- _Exercise_
Using the records below, count the lines with "경우에는" in them. Give the number only.

- _Material provided_
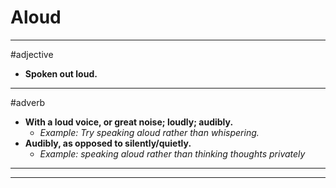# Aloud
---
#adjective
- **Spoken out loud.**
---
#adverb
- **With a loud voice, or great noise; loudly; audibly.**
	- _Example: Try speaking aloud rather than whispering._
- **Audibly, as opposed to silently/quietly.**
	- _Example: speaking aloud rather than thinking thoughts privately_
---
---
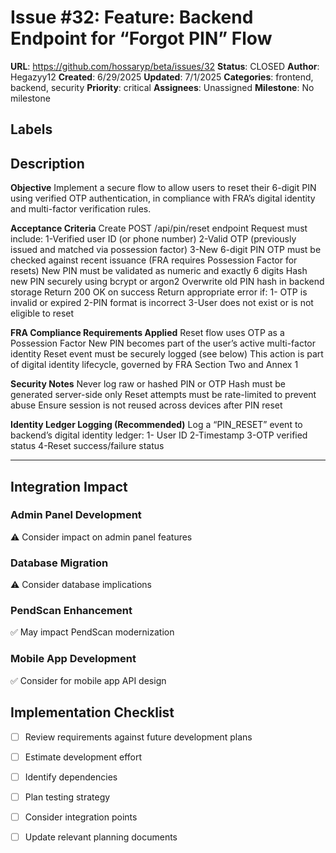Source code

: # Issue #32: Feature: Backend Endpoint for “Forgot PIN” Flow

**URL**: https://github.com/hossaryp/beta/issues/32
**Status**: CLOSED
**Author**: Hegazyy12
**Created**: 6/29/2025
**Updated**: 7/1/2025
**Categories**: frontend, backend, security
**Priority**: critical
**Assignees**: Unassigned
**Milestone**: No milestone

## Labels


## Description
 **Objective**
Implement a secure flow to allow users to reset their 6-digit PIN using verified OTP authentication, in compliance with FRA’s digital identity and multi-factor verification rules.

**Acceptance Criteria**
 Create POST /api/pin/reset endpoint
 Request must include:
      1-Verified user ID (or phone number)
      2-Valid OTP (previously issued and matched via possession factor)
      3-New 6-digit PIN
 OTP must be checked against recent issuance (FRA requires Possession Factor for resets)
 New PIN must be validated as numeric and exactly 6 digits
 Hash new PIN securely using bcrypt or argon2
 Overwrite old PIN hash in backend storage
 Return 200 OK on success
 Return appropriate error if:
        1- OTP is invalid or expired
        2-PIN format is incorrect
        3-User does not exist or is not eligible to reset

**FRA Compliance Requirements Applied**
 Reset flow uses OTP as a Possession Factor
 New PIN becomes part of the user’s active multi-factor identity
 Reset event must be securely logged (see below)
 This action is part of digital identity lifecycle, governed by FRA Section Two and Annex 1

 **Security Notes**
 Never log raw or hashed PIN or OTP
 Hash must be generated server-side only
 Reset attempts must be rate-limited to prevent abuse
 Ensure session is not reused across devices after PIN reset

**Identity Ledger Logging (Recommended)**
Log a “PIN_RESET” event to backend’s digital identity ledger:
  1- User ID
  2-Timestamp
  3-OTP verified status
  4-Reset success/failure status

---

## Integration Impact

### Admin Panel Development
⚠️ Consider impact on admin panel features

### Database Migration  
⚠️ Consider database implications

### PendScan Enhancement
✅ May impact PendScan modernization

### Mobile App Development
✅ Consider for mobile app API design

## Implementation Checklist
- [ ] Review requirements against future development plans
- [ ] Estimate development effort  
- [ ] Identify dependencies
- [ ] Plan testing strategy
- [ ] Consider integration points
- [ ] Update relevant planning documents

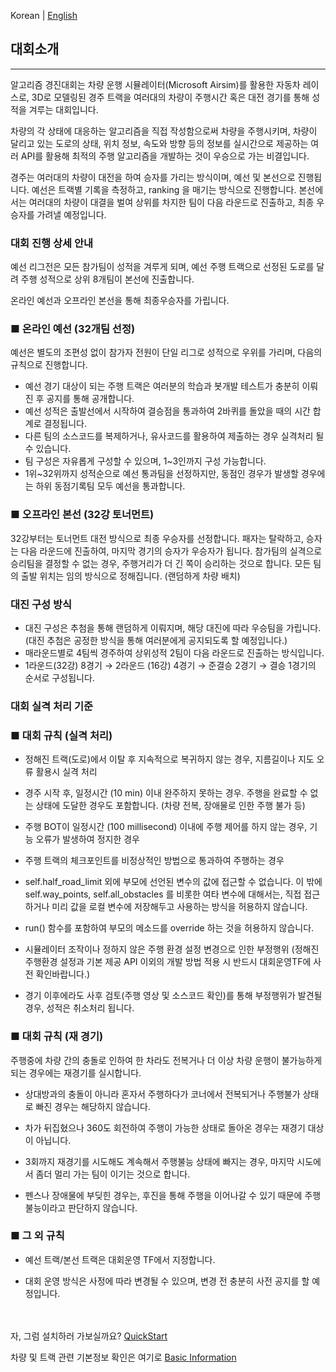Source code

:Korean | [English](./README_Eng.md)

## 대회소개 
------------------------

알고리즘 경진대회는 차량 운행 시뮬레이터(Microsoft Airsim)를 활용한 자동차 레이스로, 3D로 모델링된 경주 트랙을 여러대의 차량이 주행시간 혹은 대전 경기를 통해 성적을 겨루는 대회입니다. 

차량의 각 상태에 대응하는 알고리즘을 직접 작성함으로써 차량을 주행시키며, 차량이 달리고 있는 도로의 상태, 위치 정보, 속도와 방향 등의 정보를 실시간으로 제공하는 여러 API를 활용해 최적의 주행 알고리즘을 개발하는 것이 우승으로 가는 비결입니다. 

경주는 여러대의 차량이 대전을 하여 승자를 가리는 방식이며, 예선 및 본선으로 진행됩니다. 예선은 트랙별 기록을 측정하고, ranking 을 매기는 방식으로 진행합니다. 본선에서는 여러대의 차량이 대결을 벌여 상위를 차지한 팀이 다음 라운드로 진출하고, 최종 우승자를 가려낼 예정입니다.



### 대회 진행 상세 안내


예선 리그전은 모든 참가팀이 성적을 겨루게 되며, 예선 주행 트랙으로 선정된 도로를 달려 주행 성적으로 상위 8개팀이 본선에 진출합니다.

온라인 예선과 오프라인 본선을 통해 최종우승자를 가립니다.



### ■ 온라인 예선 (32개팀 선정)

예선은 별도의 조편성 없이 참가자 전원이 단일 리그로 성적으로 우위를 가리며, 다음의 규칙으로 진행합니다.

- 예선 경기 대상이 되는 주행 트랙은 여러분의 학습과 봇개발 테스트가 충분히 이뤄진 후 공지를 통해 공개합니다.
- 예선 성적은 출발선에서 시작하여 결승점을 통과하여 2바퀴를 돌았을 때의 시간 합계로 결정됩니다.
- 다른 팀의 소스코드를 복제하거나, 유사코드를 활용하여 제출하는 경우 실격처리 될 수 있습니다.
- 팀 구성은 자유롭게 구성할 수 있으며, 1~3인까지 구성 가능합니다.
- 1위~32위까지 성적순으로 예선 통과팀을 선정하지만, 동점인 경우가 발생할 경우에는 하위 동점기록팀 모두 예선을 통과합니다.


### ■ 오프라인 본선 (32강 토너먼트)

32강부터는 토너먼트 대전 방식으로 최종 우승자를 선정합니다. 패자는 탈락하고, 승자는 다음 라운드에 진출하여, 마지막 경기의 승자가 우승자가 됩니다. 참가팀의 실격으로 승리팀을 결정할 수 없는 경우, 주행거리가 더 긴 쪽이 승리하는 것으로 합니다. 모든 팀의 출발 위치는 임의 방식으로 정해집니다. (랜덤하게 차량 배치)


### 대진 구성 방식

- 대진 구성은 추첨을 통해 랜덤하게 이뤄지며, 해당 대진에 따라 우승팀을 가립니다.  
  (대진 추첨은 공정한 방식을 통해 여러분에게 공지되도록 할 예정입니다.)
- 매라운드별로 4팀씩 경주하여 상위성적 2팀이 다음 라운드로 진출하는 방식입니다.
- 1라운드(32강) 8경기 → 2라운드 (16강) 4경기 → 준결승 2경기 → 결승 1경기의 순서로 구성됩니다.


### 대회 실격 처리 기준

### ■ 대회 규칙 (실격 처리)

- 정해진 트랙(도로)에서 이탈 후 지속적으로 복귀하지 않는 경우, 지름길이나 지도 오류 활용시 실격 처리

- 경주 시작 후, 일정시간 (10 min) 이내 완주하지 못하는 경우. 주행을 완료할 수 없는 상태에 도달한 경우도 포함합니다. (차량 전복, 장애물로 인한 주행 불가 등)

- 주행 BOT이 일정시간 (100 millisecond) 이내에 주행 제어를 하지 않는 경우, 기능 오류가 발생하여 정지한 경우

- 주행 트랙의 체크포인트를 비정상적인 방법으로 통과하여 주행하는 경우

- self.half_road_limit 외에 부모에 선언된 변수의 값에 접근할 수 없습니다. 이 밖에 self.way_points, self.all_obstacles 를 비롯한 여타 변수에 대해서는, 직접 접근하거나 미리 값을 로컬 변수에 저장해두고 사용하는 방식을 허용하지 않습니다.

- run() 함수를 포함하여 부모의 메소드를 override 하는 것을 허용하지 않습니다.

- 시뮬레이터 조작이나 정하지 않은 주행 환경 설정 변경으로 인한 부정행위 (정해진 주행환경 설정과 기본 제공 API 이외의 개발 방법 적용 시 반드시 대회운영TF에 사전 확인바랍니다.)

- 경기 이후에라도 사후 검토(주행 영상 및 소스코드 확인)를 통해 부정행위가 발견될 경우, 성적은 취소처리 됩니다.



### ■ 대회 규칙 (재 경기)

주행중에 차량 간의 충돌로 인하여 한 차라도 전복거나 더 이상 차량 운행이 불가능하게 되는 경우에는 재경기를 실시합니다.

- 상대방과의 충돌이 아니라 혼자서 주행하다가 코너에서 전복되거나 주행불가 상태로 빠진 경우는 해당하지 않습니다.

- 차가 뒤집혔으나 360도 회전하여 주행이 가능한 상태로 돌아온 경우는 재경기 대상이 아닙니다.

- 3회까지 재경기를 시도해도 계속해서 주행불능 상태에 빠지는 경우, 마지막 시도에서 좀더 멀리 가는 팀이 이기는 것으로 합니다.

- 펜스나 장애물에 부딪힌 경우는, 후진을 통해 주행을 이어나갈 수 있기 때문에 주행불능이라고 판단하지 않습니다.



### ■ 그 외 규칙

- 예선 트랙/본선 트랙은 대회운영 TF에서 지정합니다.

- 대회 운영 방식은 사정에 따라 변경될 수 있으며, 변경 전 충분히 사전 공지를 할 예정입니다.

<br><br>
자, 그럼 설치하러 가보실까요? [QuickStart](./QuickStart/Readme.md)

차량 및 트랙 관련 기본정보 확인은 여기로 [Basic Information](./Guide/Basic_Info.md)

- _Result of the task_
2